__Action item__. From the records below, pull each line that has "client".

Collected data
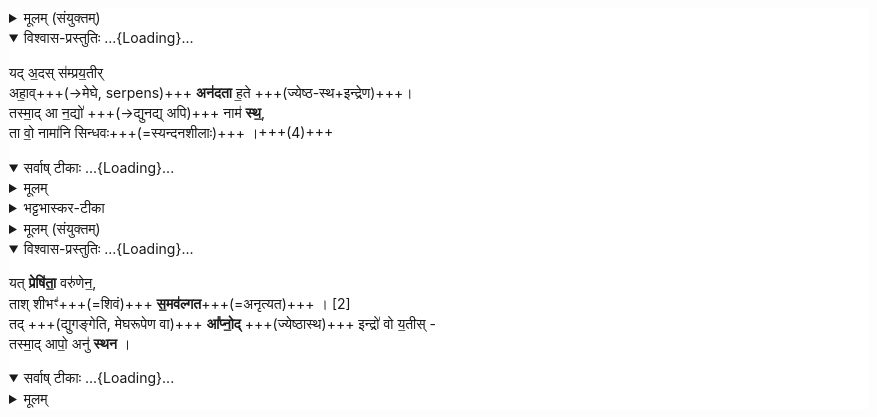 <details><summary>मूलम् (संयुक्तम्)</summary></details>
<div class="js_include" newlevelforh1="4" title="विश्वास-प्रस्तुतिः" unfilled="" url="/vedAH_yajuH/taittirIyam/saMhitA/Rk/vishvAsa-prastutiH/5/6/01_kumbheShTakopAdhAna-mantrAH/21_yad_adas.md">
<details open><summary><h9>विश्वास-प्रस्तुतिः ...{Loading}...</h9></summary>

यद् अ॒दस् स॑म्प्रय॒तीर्  
अहा॒व्+++(→मेघे, serpens)+++ **अन॑दता** ह॒ते  +++(ज्येष्ठ-स्थ+इन्द्रेण)+++।  
तस्मा॒द् आ न॒द्यो॑ +++(→द्युनद्य् अपि)+++ नाम॑ **स्थ॒**,  
ता वो॒ नामा॑नि सिन्धवः+++(=स्यन्दनशीलाः)+++ ।+++(4)+++
</details>
</div>
<div class="js_include" newlevelforh1="4" title="सर्वाष् टीकाः" unfilled="" url="/vedAH_yajuH/taittirIyam/saMhitA/Rk/sarvASh_TIkAH/5/6/01_kumbheShTakopAdhAna-mantrAH/21_yad_adas.md">
<details open><summary><h9>सर्वाष् टीकाः ...{Loading}...</h9></summary>
<details><summary>मूलम्</summary>

यद॒दस् स॑म्प्रय॒तीरहा॒वन॑दता ह॒ते ।  
तस्मा॒दा न॒द्यो॑ नाम॑ स्थ॒, ता वो॒ नामा॑नि सिन्धवः ।
</details>
<details><summary>भट्टभास्कर-टीका</summary>

5पञ्चमी - यदद इत्यनुष्टुप् ॥ **सप्रयतीर्** इति प्रथमपादान्तः ।  
**अद** इति सप्तम्या अलुक् ।  
अमुष्मिन्न् **अहो** अहन्तव्ये मेघे **हते** ताडिते  
यद् यस्माद् यूयं **संप्रयतीः** संभूयेतश् चेतश् च प्रतियान्त्यः **अनदत** शब्दं कृतवत्यस्स्थ । 'अन्येषामपि दृश्यते' इति संहितायां दीर्घत्वम् । एतेश्शतरि 'इणो यण्' 'वा छन्दसि' इति पूर्वसवर्णदीर्धत्वम्, 'शतुरनुमः' इति नद्या उदात्तत्वम् ।  
**तस्मात्** कारणाद् आभिमुख्येनाव्यवधानेनैव **नद्यो** नाम यूयं **स्थ** नदनान् नद्य इत्य् उच्यध्वे ।  
नडिति पचादिषु पाठात्, दिवः 'उदात्तस्वरितयोः' इति विभक्तिस्स्वर्यते ।  
हे **सिन्धवः** स्यन्दनशीलाः । 'स्यन्देः प्रसारणं धश्च' इत्युप्रत्ययः । ता तादृशानि **वः** युष्माकं **नामानि** अन्वर्थानीत्यर्थः ॥
</details>
<details><summary>मूलम् (संयुक्तम्)</summary>

यत्प्रेषि॑ता॒ वरु॑णेन॒ ताश्शीभꣳ॑ स॒मव॑ल्गत । [2]  
तदा᳚प्नो॒दिन्द्रो॑ वो य॒तीस्तस्मा॒दापो॒ अनु॑ स्थन ।
</details>
</details>
</div>
<div class="js_include" newlevelforh1="4" title="विश्वास-प्रस्तुतिः" unfilled="" url="/vedAH_yajuH/taittirIyam/saMhitA/Rk/vishvAsa-prastutiH/5/6/01_kumbheShTakopAdhAna-mantrAH/25_yat_preShitA.md">
<details open><summary><h9>विश्वास-प्रस्तुतिः ...{Loading}...</h9></summary>

यत् **प्रेषि॑ता॒** वरु॑णेन॒,  
ताश् शीभꣳ॑+++(=शिवं)+++ **स॒मव॑ल्गत**+++(=अनृत्यत)+++ । [2]  
तद् +++(द्युगङ्गेति, मेघरूपेण वा)+++ **आ᳚प्नो॒द्** +++(ज्येष्ठास्थ)+++ इन्द्रो॑ वो य॒तीस् -  
तस्मा॒द् आपो॒ अनु॑ **स्थन** ।
</details>
</div>
<div class="js_include" newlevelforh1="4" title="सर्वाष् टीकाः" unfilled="" url="/vedAH_yajuH/taittirIyam/saMhitA/Rk/sarvASh_TIkAH/5/6/01_kumbheShTakopAdhAna-mantrAH/25_yat_preShitA.md">
<details open><summary><h9>सर्वाष् टीकाः ...{Loading}...</h9></summary>
<details><summary>मूलम्</summary>

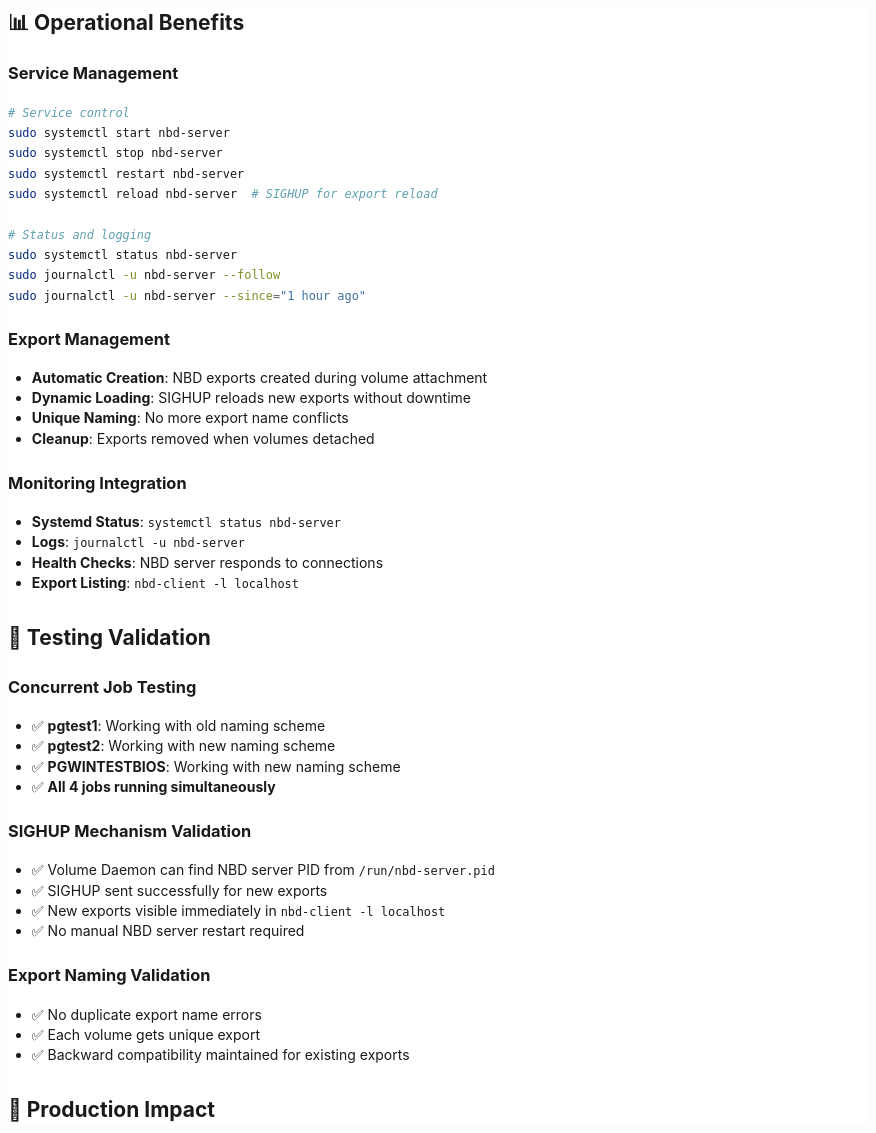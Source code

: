 ## 📊 **Operational Benefits**

### **Service Management**
```bash
# Service control
sudo systemctl start nbd-server
sudo systemctl stop nbd-server
sudo systemctl restart nbd-server
sudo systemctl reload nbd-server  # SIGHUP for export reload

# Status and logging
sudo systemctl status nbd-server
sudo journalctl -u nbd-server --follow
sudo journalctl -u nbd-server --since="1 hour ago"
```

### **Export Management**
- **Automatic Creation**: NBD exports created during volume attachment
- **Dynamic Loading**: SIGHUP reloads new exports without downtime
- **Unique Naming**: No more export name conflicts
- **Cleanup**: Exports removed when volumes detached

### **Monitoring Integration**
- **Systemd Status**: `systemctl status nbd-server`
- **Logs**: `journalctl -u nbd-server`
- **Health Checks**: NBD server responds to connections
- **Export Listing**: `nbd-client -l localhost`

## 🧪 **Testing Validation**

### **Concurrent Job Testing**
- ✅ **pgtest1**: Working with old naming scheme  
- ✅ **pgtest2**: Working with new naming scheme
- ✅ **PGWINTESTBIOS**: Working with new naming scheme
- ✅ **All 4 jobs running simultaneously**

### **SIGHUP Mechanism Validation**
- ✅ Volume Daemon can find NBD server PID from `/run/nbd-server.pid`
- ✅ SIGHUP sent successfully for new exports
- ✅ New exports visible immediately in `nbd-client -l localhost`
- ✅ No manual NBD server restart required

### **Export Naming Validation**
- ✅ No duplicate export name errors
- ✅ Each volume gets unique export
- ✅ Backward compatibility maintained for existing exports

## 🚀 **Production Impact**
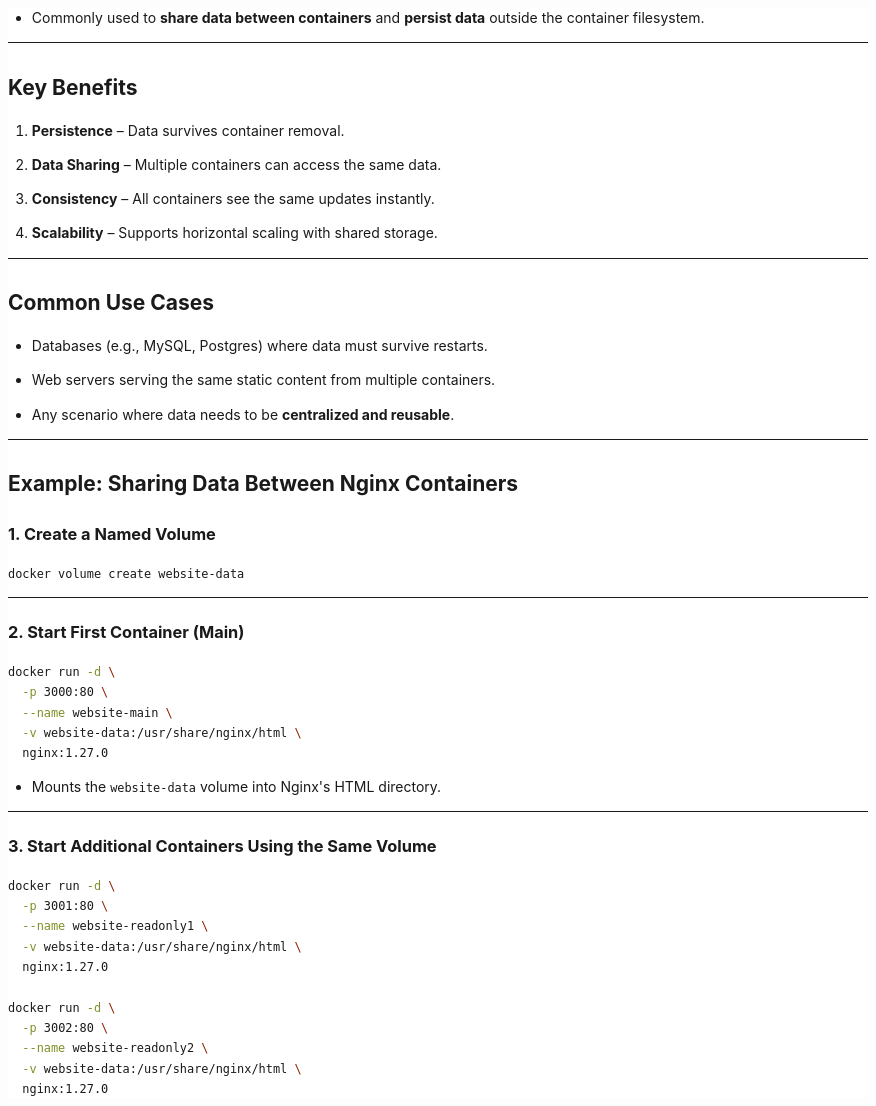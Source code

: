 - Commonly used to **share data between containers** and **persist data** outside the container filesystem.
    

* * *

## **Key Benefits**

1.  **Persistence** – Data survives container removal.
    
2.  **Data Sharing** – Multiple containers can access the same data.
    
3.  **Consistency** – All containers see the same updates instantly.
    
4.  **Scalability** – Supports horizontal scaling with shared storage.
    

* * *

## **Common Use Cases**

- Databases (e.g., MySQL, Postgres) where data must survive restarts.
    
- Web servers serving the same static content from multiple containers.
    
- Any scenario where data needs to be **centralized and reusable**.
    

* * *

## **Example: Sharing Data Between Nginx Containers**

### **1\. Create a Named Volume**

```bash
docker volume create website-data
```

* * *

### **2\. Start First Container (Main)**

```bash
docker run -d \
  -p 3000:80 \
  --name website-main \
  -v website-data:/usr/share/nginx/html \
  nginx:1.27.0
```

- Mounts the `website-data` volume into Nginx's HTML directory.

* * *

### **3\. Start Additional Containers Using the Same Volume**

```bash
docker run -d \
  -p 3001:80 \
  --name website-readonly1 \
  -v website-data:/usr/share/nginx/html \
  nginx:1.27.0

docker run -d \
  -p 3002:80 \
  --name website-readonly2 \
  -v website-data:/usr/share/nginx/html \
  nginx:1.27.0

```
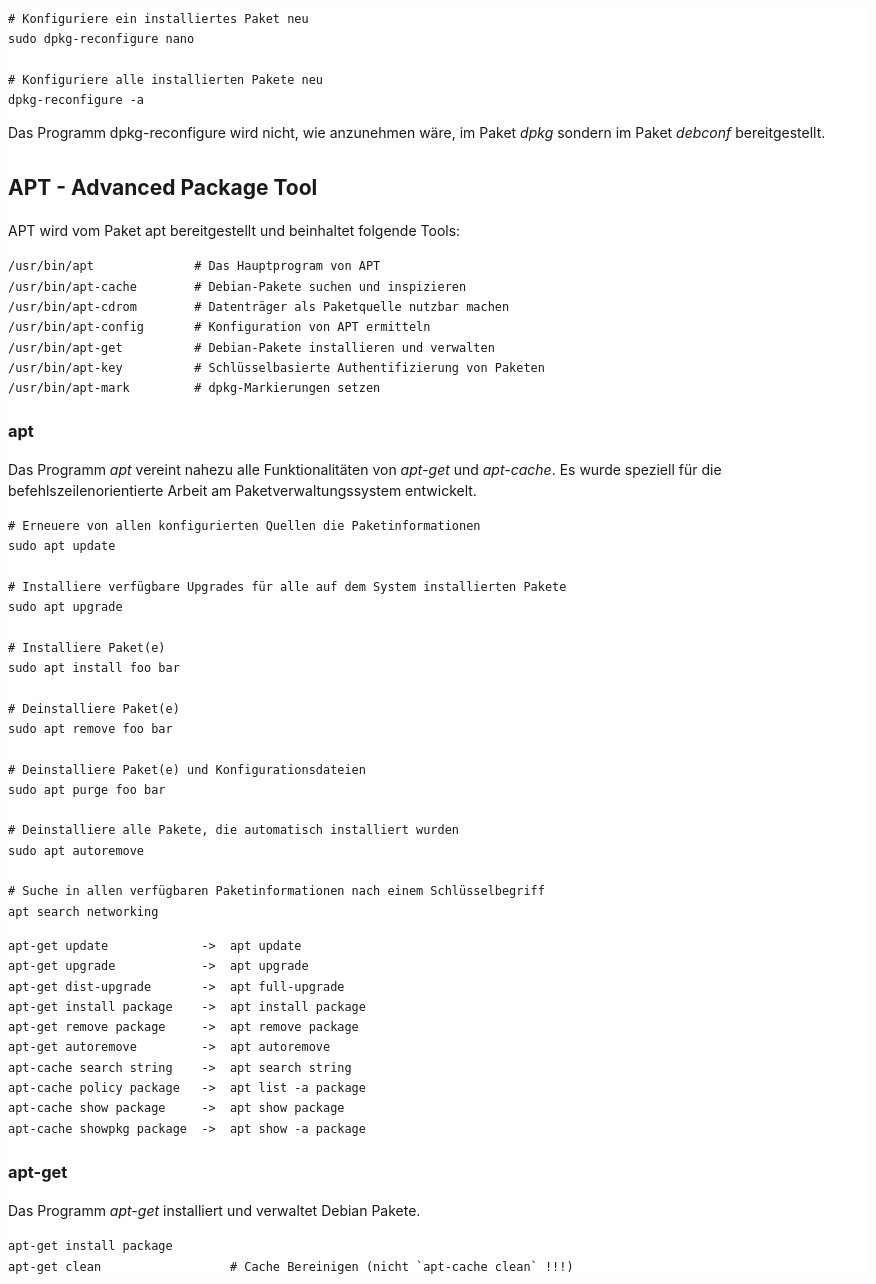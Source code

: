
 ```
# Konfiguriere ein installiertes Paket neu
sudo dpkg-reconfigure nano

# Konfiguriere alle installierten Pakete neu
dpkg-reconfigure -a
```
Das Programm dpkg-reconfigure wird nicht, wie anzunehmen wäre, im Paket _dpkg_ sondern im Paket _debconf_ bereitgestellt.

## APT - Advanced Package Tool
APT wird vom Paket apt bereitgestellt und beinhaltet folgende Tools:
```
/usr/bin/apt              # Das Hauptprogram von APT
/usr/bin/apt-cache        # Debian-Pakete suchen und inspizieren
/usr/bin/apt-cdrom        # Datenträger als Paketquelle nutzbar machen
/usr/bin/apt-config       # Konfiguration von APT ermitteln
/usr/bin/apt-get          # Debian-Pakete installieren und verwalten
/usr/bin/apt-key          # Schlüsselbasierte Authentifizierung von Paketen
/usr/bin/apt-mark         # dpkg-Markierungen setzen
```

### apt
Das Programm _apt_ vereint nahezu alle Funktionalitäten von _apt-get_ und _apt-cache_.
Es wurde speziell für die befehlszeilenorientierte Arbeit am Paketverwaltungssystem entwickelt.
```
# Erneuere von allen konfigurierten Quellen die Paketinformationen
sudo apt update

# Installiere verfügbare Upgrades für alle auf dem System installierten Pakete
sudo apt upgrade

# Installiere Paket(e)
sudo apt install foo bar

# Deinstalliere Paket(e)
sudo apt remove foo bar

# Deinstalliere Paket(e) und Konfigurationsdateien
sudo apt purge foo bar

# Deinstalliere alle Pakete, die automatisch installiert wurden
sudo apt autoremove

# Suche in allen verfügbaren Paketinformationen nach einem Schlüsselbegriff
apt search networking
```
```
apt-get update             ->  apt update
apt-get upgrade            ->  apt upgrade
apt-get dist-upgrade       ->  apt full-upgrade
apt-get install package    ->  apt install package
apt-get remove package     ->  apt remove package
apt-get autoremove         ->  apt autoremove
apt-cache search string    ->  apt search string
apt-cache policy package   ->  apt list -a package
apt-cache show package     ->  apt show package
apt-cache showpkg package  ->  apt show -a package
```
### apt-get
Das Programm _apt-get_ installiert und verwaltet Debian Pakete.
```
apt-get install package
apt-get clean                  # Cache Bereinigen (nicht `apt-cache clean` !!!)
```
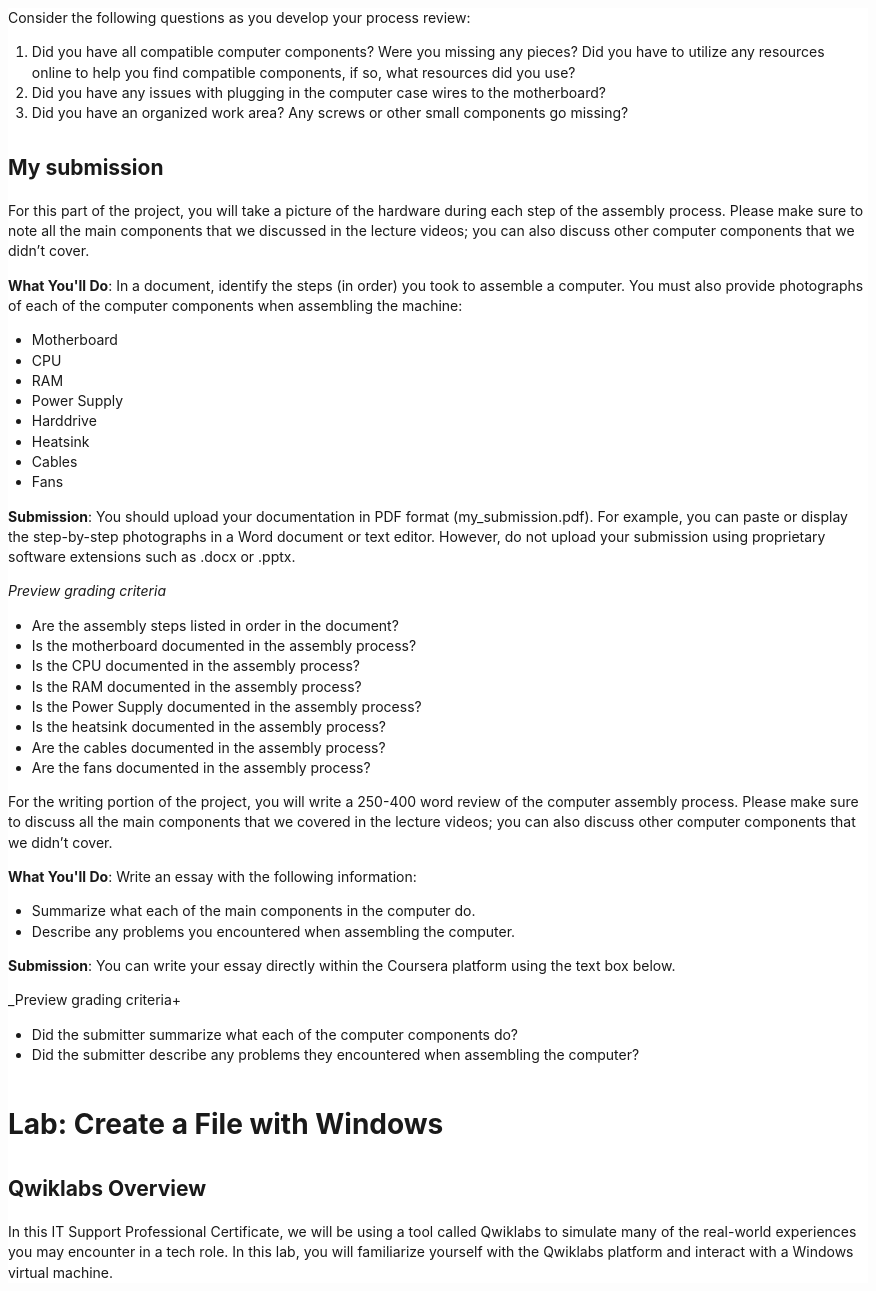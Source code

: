 Consider the following questions as you develop your process review:

1. Did you have all compatible computer components? Were you missing any pieces? Did you have to utilize any resources online to help you find compatible components, if so, what resources did you use?
2. Did you have any issues with plugging in the computer case wires to the motherboard?
3. Did you have an organized work area? Any screws or other small components go missing?

## My submission
For this part of the project, you will take a picture of the hardware during each step of the assembly process. Please make sure to note all the main components that we discussed in the lecture videos; you can also discuss other computer components that we didn’t cover.

__What You'll Do__: In a document, identify the steps (in order) you took to assemble a computer. You must also provide photographs of each of the computer components when assembling the machine:
+ Motherboard
+ CPU
+ RAM
+ Power Supply
+ Harddrive
+ Heatsink
+ Cables
+ Fans

__Submission__: You should upload your documentation in PDF format (my_submission.pdf). For example, you can paste or display the step-by-step photographs in a Word document or text editor. However, do not upload your submission using proprietary software extensions such as .docx or .pptx.

_Preview grading criteria_
+ Are the assembly steps listed in order in the document?
+ Is the motherboard documented in the assembly process?
+ Is the CPU documented in the assembly process?
+ Is the RAM documented in the assembly process?
+ Is the Power Supply documented in the assembly process?
+ Is the heatsink documented in the assembly process?
+ Are the cables documented in the assembly process?
+ Are the fans documented in the assembly process?

For the writing portion of the project, you will write a 250-400 word review of the computer assembly process. Please make sure to discuss all the main components that we covered in the lecture videos; you can also discuss other computer components that we didn’t cover.

__What You'll Do__: Write an essay with the following information:
+ Summarize what each of the main components in the computer do.
+ Describe any problems you encountered when assembling the computer.

__Submission__: You can write your essay directly within the Coursera platform using the text box below.

_Preview grading criteria+
+ Did the submitter summarize what each of the computer components do?
+ Did the submitter describe any problems they encountered when assembling the computer?

# Lab: Create a File with Windows
## Qwiklabs Overview
In this IT Support Professional Certificate, we will be using a tool called Qwiklabs to simulate many of the real-world experiences you may encounter in a tech role. In this lab, you will familiarize yourself with the Qwiklabs platform and interact with a Windows virtual machine.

__Answer box__.
- **Export Listing**: `nbd-client -l localhost`
- ✅ New exports visible immediately in `nbd-client -l localhost`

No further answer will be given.